The Freebase schema entries are available as a SKOS vocabulary, and work is being done to link the Freebase topics to other linked data topical vocabularies so that a maximum of linking can be achieved.

New York Times Subjects
  • Name: New York Times Linked Open Data
  • Creator: New York Times
  • URL:http://data.nytimes.com
  • Updated: January 13, 2010

Newspapers are, of course, information institutions. One back-room function of a newspaper is its morgue, an archive of the published content of the paper, generally organized by date and by topic. The morgue is where editors go for photographs and background information to accompany stories.

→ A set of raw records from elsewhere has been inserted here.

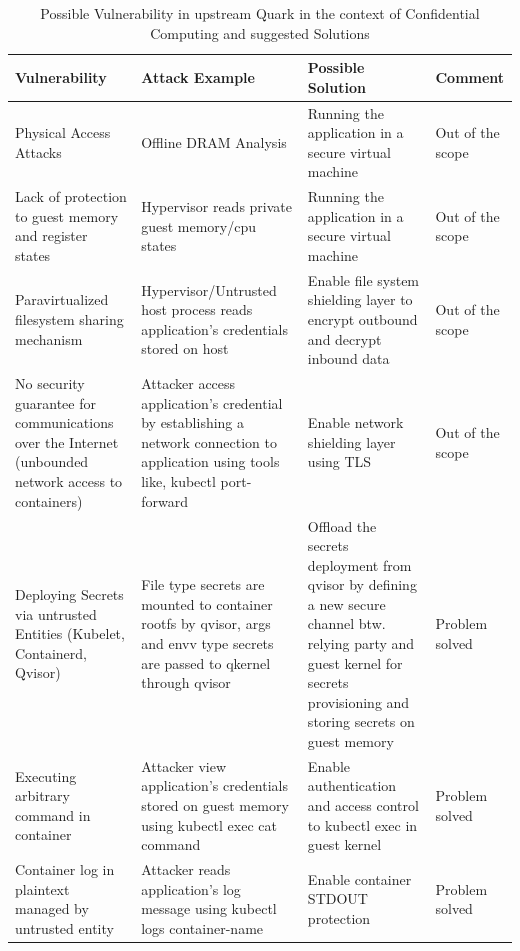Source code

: \begin{table}[H]
    \tiny
    \caption{Possible Vulnerability in upstream Quark in the context of Confidential Computing and suggested Solutions}
    \label{crouch}
    \begin{tabular}{  p{3.4cm}  p{3.4cm}  p{3.4cm} p{2cm} }
        \toprule
\textbf{Vulnerability}      
& \textbf{Attack Example}   
& \textbf{Possible Solution}
& \textbf{Comment}  \\\midrule
Physical Access Attacks
& Offline DRAM Analysis          
& Running the application in a secure virtual machine
& Out of the scope   \\\hline
Lack of protection to guest memory and register states          
& Hypervisor reads private guest memory/cpu states                          
& Running the application in a secure virtual machine
& Out of the scope   \\\hline
Paravirtualized filesystem sharing mechanism       
& Hypervisor/Untrusted host process reads application’s credentials stored on host
& Enable file system shielding layer to encrypt outbound and decrypt inbound data 
& Out of the scope   \\\hline

No security guarantee for communications over the Internet (unbounded network access to containers)     
& Attacker access application’s credential by establishing a network connection to application using tools like, kubectl port-forward
& Enable network shielding layer using TLS
& Out of the scope   \\\hline

Deploying Secrets via untrusted Entities (Kubelet, Containerd, Qvisor)    
& File type secrets are mounted to container rootfs by qvisor, args and envv type secrets are passed to qkernel through qvisor
& Offload the secrets deployment from qvisor by defining a new secure channel btw. relying party and guest kernel for secrets provisioning and storing secrets on guest memory
& Problem solved  \\\hline

Executing arbitrary command in container  
& Attacker view application’s credentials stored on guest memory using kubectl exec cat command
& Enable authentication and access control to kubectl exec in guest kernel
& Problem solved  \\\hline


Container log in plaintext managed by untrusted entity
& Attacker reads application’s log message using kubectl logs container-name
& Enable container STDOUT protection
& Problem solved  \\\hline


\end{tabular}
\end{table}

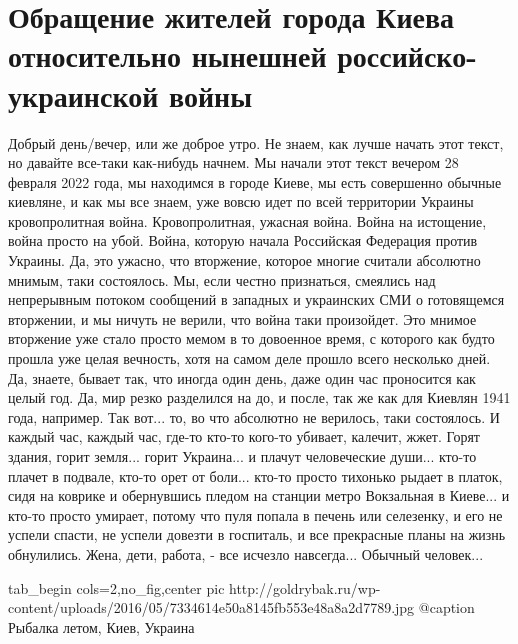  
 
 
 
 

\section{Обращение жителей города Киева относительно нынешней российско-украинской войны}

Добрый день/вечер, или же доброе утро. Не знаем, как лучше начать этот текст,
но давайте все-таки как-нибудь начнем. Мы начали этот текст вечером 28 февраля
2022 года, мы находимся в городе Киеве, мы есть совершенно обычные киевляне, и
как мы все знаем, уже вовсю идет по всей территории Украины кровопролитная
война. Кровопролитная, ужасная война.  Война на истощение, война просто на
убой. Война, которую начала Российская Федерация против Украины. Да, это
ужасно, что вторжение, которое многие считали абсолютно мнимым, таки
состоялось. Мы, если честно признаться, смеялись над непрерывным потоком
сообщений в западных и украинских СМИ о готовящемся вторжении, и мы ничуть не
верили, что война таки произойдет. Это мнимое вторжение уже стало просто мемом
в то довоенное время, с которого как будто прошла уже целая вечность, хотя на
самом деле прошло всего несколько дней. Да, знаете, бывает так, что иногда один
день, даже один час проносится как целый год. Да, мир резко разделился на до, и
после, так же как для Киевлян 1941 года, например. Так вот... то, во что
абсолютно не верилось, таки состоялось. И каждый час, каждый час, где-то кто-то
кого-то убивает, калечит, жжет. Горят здания, горит земля... горит Украина...
и плачут человеческие души...  кто-то плачет в подвале, кто-то орет от боли...
кто-то просто тихонько рыдает в платок, сидя на коврике и обернувшись пледом на
станции метро Вокзальная в Киеве... и кто-то просто умирает, потому что пуля
попала в печень или селезенку, и его не успели спасти, не успели довезти в
госпиталь, и все прекрасные планы на жизнь обнулились.  Жена, дети, работа, -
все исчезло навсегда... Обычный человек...

\ifcmt
  tab_begin cols=2,no_fig,center
		 pic http://goldrybak.ru/wp-content/uploads/2016/05/7334614e50a8145fb553e48a8a2d7789.jpg
		 @caption Рыбалка летом, Киев, Украина

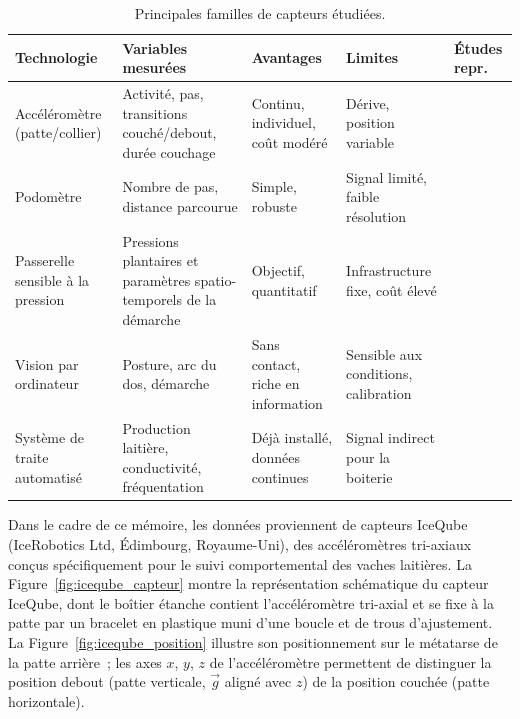 \begin{table}[H]
    \centering
    \small
    \caption{Principales familles de capteurs étudiées.}
    \label{tab:technologies_capteurs}
    \begin{tabular}{>{\raggedright\arraybackslash}p{2.4cm}
                    >{\raggedright\arraybackslash}p{2.8cm}
                    >{\raggedright\arraybackslash}p{2.8cm}
                    >{\raggedright\arraybackslash}p{2.2cm}
                    >{\raggedright\arraybackslash}p{2.2cm}}
        \toprule
        \textbf{Technologie} & \textbf{Variables mesurées} & \textbf{Avantages} &
        \textbf{Limites} & \textbf{Études repr.} \\
        \midrule
        Accéléromètre (patte/collier)
        & Activité, pas, transitions couché/debout, durée couchage
        & Continu, individuel, coût modéré
        & Dérive, position variable
        & \cite{alsaaod2012electronic,balasso2023behaviour} \\
        \addlinespace
        Podomètre
        & Nombre de pas, distance parcourue
        & Simple, robuste
        & Signal limité, faible résolution
        & \cite{flower2006effect,mazrier2006reliability} \\
        \addlinespace
        Passerelle sensible à la pression
        & Pressions plantaires et paramètres spatio-temporels de la démarche
        & Objectif, quantitatif
        & Infrastructure fixe, coût élevé
        & \cite{maertens2011gaitwise} \\
        \addlinespace
        Vision par ordinateur
        & Posture, arc du dos, démarche
        & Sans contact, riche en information
        & Sensible aux conditions, calibration
        & \cite{qiao2021review} \\
        \addlinespace
        Système de traite automatisé
        & Production laitière, conductivité, fréquentation
        & Déjà installé, données continues
        & Signal indirect pour la boiterie
        & \cite{lavrova2023lameness,vanhertem2013lameness} \\
        \bottomrule
    \end{tabular}
\end{table}

Dans le cadre de ce mémoire, les données proviennent de capteurs IceQube
(IceRobotics Ltd, Édimbourg, Royaume-Uni), des accéléromètres tri-axiaux conçus
spécifiquement pour le suivi comportemental des vaches laitières. La
Figure~\ref{fig:iceqube_capteur} montre la représentation schématique du capteur IceQube,
dont le boîtier étanche contient l'accéléromètre tri-axial et se fixe à la patte par un
bracelet en plastique muni d'une boucle et de trous d'ajustement. La
Figure~\ref{fig:iceqube_position} illustre son positionnement sur le métatarse de la patte
arrière~; les axes $x$, $y$, $z$ de l'accéléromètre permettent de distinguer la position
debout (patte verticale, $\vec{g}$ aligné avec $z$) de la position couchée (patte
horizontale).

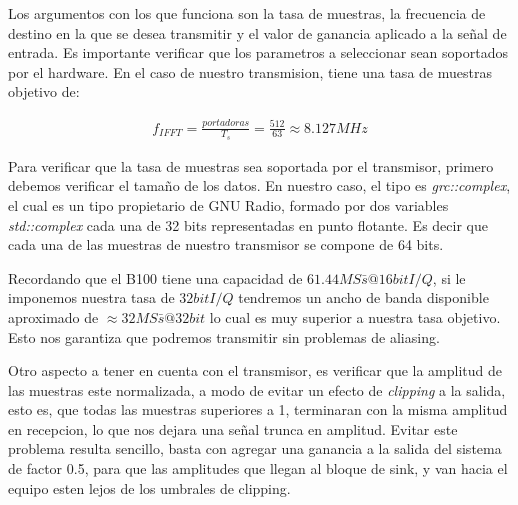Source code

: Los argumentos con los que funciona son la tasa de muestras, la frecuencia de destino en la que se desea transmitir y el valor de ganancia aplicado a la señal de entrada. Es importante verificar que los parametros a seleccionar sean soportados por el hardware. En el caso de nuestro transmision, tiene una tasa de muestras objetivo de:

\begin{gather*}
	f_{IFFT} = \frac{portadoras}{T_{s}} = \frac{512}{63} \approx 8.127 MHz
\end{gather*}

Para verificar que la tasa de muestras sea soportada por el transmisor, primero debemos verificar el tamaño de los datos. En nuestro caso, el tipo es \textit{grc::complex}, el cual es un tipo propietario de GNU Radio, formado por dos variables \textit{std::complex} cada una de 32 bits representadas en punto flotante. Es decir que cada una de las muestras de nuestro transmisor se compone de 64 bits.

Recordando que el B100 tiene una capacidad de $61.44 MS\bar{s} @ 16 bit I/Q$, si le imponemos nuestra tasa de $32 bit I/Q$ tendremos un ancho de banda disponible aproximado de $\approx 32 MS\bar{s}@32 bit$ lo cual es muy superior a nuestra tasa objetivo. Esto nos garantiza que podremos transmitir sin problemas de aliasing.

Otro aspecto a tener en cuenta con el transmisor, es verificar que la amplitud de las muestras este normalizada, a modo de evitar un efecto de \textit{clipping} a la salida, esto es, que todas las muestras superiores a 1, terminaran con la misma amplitud en recepcion, lo que nos dejara una señal trunca en amplitud. Evitar este problema resulta sencillo, basta con agregar una ganancia a la salida del sistema de factor 0.5, para que las amplitudes que llegan al bloque de sink, y van hacia el equipo esten lejos de los umbrales de clipping.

In today’s newspaper, the morgue logically becomes a digital archive. The New York Times has made available approximately ten thousand topics organized by the paper’s own subject entries. Most of these topics are related to people, organizations, and locations; a minority are topical in nature.

The New York Times has made its subject list available in linked data format using some SKOS features and some locally defined elements. The announcement of the service mentions that these terms are the result of 150 years of careful curation of the newspaper’s archives. Many of the terms are for people, organizations, and locations, but nearly 500 are topical descriptors. These topical descriptors have no structure (that is, no broader or narrower structure) and vary in their breadth (reality television and poetry and poets). Some terms, however, have a link to the first and latest uses by the newspaper, which could be of interest for historical study.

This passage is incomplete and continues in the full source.